Which is why, I think, I had high hopes for this one. The cover is gorgeous, the title inviting. The story, simple enough to let the food shine. Lillian is a master chef who never works with recipes, preferring instead to find her own combinations, unique to the day, the person, the mood she wants to evoke. She runs a cooking school, teaching these essential principles: smell, savor, enjoy. Each chapter is a profile of a different student in the session, which is both a plus and a minus. Plus, because we get to know each person individually, with histories and reactions to the different food. Minus, because it detracts from an overarching story. The book ends up more like a series of connected short stories, and because of that, I felt unfulfilled when the story was over. It is kind of like The Jane Austen Book Club in that way, except that book handled the balance between the individual stories and an overarching plot better. I did come to like some of the characters — the new mother Claire, the Italian Antonia, the geeky Ian — but it seems that once their stories are done, Bauermeister doesn’t quite know what to do with them, and pushes them out of the picture.
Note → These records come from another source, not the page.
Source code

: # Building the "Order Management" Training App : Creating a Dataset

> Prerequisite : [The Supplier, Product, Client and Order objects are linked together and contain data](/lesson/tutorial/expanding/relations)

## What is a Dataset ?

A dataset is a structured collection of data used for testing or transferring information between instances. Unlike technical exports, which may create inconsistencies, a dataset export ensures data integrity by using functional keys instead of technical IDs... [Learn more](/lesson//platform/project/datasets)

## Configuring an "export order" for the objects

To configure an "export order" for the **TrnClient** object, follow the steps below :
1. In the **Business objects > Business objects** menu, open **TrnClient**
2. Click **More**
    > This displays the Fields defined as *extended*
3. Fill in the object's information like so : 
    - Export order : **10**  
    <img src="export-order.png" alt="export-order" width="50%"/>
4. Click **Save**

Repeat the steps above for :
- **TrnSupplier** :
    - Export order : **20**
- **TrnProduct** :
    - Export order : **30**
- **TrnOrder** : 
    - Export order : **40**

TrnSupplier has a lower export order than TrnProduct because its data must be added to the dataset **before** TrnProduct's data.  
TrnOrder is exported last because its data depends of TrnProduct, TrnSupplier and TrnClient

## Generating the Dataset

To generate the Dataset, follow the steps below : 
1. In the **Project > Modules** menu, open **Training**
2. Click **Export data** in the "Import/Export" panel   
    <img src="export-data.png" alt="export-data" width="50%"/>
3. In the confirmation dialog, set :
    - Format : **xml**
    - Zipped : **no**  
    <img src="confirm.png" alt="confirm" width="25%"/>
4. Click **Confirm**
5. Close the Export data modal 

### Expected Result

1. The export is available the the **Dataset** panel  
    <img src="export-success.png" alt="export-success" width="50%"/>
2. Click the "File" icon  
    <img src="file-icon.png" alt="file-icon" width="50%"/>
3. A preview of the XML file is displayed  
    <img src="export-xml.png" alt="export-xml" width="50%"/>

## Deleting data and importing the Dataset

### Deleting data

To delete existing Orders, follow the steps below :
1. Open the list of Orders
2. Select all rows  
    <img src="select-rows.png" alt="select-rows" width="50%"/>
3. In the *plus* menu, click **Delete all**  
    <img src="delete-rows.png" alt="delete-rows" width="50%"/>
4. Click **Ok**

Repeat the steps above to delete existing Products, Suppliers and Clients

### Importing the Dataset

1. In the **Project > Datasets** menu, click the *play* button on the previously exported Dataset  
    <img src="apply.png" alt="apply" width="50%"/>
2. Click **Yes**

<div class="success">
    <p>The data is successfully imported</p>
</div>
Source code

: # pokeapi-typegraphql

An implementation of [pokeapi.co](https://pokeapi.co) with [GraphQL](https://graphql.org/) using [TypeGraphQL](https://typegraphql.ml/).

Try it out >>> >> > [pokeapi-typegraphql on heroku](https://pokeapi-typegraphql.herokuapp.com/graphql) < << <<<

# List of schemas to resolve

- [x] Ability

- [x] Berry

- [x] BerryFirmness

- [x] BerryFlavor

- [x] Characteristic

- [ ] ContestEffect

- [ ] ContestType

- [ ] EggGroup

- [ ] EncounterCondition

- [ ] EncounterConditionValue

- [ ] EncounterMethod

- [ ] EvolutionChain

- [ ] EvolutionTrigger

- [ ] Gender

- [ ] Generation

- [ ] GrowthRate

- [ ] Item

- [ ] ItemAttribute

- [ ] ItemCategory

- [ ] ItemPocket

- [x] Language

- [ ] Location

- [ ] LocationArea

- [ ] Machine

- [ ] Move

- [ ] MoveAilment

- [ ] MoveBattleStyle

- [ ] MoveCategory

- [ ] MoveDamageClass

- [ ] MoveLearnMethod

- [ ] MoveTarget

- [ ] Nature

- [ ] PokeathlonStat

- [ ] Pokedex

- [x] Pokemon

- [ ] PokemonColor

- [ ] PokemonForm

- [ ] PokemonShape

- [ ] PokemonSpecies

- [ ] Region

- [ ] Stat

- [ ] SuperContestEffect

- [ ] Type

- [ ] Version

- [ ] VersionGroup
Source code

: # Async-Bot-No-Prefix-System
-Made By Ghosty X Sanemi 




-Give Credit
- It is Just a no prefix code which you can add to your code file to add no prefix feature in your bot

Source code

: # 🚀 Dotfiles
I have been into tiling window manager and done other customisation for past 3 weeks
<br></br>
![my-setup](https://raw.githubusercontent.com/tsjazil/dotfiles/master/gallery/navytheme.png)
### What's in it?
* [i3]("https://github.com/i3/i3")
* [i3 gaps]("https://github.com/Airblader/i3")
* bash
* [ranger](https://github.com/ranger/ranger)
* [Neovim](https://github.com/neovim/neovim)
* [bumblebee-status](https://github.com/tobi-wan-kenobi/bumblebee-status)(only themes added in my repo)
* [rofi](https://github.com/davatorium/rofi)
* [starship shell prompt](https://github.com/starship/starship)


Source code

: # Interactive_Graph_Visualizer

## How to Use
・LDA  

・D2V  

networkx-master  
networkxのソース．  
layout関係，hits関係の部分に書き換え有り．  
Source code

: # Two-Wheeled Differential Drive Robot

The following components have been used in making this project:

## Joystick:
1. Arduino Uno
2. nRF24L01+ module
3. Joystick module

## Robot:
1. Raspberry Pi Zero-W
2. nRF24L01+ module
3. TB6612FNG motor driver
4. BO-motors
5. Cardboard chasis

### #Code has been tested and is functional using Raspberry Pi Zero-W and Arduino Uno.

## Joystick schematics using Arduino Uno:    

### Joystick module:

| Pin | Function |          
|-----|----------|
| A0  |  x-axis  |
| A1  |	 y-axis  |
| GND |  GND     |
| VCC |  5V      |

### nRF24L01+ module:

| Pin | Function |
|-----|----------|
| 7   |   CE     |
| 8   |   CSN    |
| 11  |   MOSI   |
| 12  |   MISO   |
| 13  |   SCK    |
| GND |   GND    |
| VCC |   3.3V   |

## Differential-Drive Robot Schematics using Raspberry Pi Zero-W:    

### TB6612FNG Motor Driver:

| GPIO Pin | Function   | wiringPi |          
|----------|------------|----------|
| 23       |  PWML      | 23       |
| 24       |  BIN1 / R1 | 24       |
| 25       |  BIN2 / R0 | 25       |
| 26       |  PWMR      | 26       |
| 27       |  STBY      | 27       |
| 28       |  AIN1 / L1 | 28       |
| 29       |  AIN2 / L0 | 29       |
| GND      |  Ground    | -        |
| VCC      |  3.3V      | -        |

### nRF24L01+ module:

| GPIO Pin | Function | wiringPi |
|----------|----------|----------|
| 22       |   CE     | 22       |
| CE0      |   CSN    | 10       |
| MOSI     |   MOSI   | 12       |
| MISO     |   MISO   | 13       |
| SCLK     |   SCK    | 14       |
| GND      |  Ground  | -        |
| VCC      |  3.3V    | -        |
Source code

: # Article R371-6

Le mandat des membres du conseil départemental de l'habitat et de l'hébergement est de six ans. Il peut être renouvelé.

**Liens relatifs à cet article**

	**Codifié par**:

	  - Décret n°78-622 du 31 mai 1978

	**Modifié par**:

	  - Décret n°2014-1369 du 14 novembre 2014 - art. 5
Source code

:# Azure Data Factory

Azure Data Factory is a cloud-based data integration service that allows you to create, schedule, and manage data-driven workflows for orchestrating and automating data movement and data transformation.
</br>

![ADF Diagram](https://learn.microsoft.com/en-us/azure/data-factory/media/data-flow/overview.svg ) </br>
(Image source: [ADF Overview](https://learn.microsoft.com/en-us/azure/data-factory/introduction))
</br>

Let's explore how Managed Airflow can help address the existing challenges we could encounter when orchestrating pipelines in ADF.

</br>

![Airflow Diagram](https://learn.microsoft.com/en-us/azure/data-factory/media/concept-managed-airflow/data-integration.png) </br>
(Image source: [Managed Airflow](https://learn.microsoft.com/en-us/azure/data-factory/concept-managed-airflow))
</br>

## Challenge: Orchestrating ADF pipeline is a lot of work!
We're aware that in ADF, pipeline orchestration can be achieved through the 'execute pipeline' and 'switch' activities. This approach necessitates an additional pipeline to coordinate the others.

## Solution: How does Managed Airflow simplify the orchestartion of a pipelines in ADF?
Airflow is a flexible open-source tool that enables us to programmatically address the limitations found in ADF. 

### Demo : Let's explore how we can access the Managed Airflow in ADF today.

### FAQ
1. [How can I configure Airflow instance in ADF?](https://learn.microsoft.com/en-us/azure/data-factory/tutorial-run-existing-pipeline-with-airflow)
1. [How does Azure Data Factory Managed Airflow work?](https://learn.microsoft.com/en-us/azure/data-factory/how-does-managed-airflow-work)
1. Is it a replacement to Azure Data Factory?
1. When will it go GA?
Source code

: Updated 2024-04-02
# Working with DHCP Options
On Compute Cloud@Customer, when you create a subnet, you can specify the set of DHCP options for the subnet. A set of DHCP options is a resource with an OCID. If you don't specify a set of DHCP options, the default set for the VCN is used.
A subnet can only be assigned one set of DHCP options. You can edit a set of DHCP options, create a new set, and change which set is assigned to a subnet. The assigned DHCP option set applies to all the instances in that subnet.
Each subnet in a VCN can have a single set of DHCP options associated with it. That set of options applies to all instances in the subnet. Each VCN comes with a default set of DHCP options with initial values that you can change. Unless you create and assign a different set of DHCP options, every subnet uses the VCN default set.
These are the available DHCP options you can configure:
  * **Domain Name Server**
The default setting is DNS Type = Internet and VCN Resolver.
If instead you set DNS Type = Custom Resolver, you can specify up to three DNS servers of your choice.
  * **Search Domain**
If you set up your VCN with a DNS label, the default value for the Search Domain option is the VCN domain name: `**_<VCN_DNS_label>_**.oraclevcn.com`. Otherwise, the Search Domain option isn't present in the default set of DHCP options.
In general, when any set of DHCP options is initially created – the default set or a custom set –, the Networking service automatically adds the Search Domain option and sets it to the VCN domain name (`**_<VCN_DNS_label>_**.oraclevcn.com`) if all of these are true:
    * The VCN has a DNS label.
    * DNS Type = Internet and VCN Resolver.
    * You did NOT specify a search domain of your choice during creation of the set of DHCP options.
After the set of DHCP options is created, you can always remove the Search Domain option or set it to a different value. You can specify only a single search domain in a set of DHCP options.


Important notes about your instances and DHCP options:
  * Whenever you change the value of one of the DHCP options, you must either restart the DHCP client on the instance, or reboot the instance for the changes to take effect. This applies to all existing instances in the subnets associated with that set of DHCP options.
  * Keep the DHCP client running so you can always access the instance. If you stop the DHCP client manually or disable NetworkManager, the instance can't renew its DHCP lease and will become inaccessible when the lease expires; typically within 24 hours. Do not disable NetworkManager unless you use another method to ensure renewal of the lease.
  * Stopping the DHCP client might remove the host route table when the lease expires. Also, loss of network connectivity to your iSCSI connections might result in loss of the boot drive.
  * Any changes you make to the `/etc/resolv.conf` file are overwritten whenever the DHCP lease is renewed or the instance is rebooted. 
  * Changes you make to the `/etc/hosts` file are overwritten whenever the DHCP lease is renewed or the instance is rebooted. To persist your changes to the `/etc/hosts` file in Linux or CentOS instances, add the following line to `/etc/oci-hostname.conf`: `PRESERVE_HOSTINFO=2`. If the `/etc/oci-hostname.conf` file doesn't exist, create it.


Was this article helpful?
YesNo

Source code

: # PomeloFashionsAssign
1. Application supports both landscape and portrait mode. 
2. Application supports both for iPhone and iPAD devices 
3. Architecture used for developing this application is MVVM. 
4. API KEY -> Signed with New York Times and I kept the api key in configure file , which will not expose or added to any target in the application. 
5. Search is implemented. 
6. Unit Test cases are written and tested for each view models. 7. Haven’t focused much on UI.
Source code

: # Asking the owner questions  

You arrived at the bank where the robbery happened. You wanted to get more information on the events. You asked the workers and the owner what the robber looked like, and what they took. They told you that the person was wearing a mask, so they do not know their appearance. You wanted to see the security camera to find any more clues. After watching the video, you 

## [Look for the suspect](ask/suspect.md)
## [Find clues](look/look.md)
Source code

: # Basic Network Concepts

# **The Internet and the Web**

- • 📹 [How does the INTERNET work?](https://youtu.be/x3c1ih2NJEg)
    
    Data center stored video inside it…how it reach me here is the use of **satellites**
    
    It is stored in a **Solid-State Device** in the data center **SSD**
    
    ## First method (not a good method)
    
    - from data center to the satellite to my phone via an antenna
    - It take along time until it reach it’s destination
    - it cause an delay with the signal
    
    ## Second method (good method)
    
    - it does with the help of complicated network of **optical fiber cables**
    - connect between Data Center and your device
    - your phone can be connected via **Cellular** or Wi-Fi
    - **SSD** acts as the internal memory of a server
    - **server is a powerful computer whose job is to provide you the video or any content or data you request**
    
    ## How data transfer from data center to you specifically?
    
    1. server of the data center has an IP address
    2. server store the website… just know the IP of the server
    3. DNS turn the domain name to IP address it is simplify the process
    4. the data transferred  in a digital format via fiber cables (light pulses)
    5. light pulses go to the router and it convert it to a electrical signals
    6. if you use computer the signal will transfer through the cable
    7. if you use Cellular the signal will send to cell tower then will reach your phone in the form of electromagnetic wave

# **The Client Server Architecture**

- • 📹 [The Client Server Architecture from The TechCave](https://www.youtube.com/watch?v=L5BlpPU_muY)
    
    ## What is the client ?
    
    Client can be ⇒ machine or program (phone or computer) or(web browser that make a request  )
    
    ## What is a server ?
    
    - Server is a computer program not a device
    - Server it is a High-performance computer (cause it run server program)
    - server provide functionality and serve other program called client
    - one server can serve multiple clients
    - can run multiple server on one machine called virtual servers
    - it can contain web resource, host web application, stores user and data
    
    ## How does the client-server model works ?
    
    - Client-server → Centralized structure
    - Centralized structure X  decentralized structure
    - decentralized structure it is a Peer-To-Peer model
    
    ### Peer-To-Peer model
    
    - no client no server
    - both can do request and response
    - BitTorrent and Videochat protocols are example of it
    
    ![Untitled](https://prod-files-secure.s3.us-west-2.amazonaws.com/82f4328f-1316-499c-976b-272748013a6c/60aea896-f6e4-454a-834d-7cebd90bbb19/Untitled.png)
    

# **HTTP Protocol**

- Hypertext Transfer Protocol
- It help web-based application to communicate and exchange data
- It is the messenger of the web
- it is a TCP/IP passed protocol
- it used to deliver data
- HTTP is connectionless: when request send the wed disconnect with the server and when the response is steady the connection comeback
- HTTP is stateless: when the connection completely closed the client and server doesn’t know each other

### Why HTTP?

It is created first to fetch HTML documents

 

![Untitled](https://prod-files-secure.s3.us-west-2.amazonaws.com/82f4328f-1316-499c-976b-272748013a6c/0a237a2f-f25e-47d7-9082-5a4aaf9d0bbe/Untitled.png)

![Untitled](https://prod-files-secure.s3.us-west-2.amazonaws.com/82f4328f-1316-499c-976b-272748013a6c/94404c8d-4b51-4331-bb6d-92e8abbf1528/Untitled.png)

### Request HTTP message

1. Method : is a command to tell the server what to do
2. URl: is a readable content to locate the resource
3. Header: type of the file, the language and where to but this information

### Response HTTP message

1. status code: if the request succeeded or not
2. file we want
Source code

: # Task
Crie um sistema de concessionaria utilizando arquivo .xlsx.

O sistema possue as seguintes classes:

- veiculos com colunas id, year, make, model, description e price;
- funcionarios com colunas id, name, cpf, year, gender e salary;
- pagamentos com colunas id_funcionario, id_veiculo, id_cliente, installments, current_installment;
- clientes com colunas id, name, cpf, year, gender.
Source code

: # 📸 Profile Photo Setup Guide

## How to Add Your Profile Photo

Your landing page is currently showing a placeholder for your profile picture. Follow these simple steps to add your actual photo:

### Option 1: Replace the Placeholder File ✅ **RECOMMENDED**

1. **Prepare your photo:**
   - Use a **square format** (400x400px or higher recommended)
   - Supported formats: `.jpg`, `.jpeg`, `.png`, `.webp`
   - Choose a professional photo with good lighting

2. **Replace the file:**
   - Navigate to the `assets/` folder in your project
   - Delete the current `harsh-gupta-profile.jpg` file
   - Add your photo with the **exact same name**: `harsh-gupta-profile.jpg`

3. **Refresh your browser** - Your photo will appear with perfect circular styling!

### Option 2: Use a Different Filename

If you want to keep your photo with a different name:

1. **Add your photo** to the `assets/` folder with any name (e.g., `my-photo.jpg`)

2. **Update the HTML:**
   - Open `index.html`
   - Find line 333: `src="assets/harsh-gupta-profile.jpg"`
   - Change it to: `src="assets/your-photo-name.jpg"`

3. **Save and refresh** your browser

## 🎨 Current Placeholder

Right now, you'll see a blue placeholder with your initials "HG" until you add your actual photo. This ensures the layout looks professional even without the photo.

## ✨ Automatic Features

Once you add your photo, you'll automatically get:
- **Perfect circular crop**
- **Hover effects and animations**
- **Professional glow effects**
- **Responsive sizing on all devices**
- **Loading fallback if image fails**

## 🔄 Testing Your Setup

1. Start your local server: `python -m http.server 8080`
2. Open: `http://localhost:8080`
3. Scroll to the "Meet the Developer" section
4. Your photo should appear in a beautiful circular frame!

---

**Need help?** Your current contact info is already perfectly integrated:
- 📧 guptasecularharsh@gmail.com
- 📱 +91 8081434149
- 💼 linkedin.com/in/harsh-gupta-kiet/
But, all that could be forgiven if the food was worth it. And sometimes it is. Sometimes, like in the spaghetti chapter, I could almost smell the food, longing to taste it and savor the experience. Other times, like the white cake chapter, I felt as if the person’s story overwhelmed the food, and I came away wanting more: more savoring, more magic, more experience. More food. There can never be enough food.

But then, sometimes even the best food can leave one unsatisfied.

Rated: Mild — there’s some mild language, but only a couple of instances.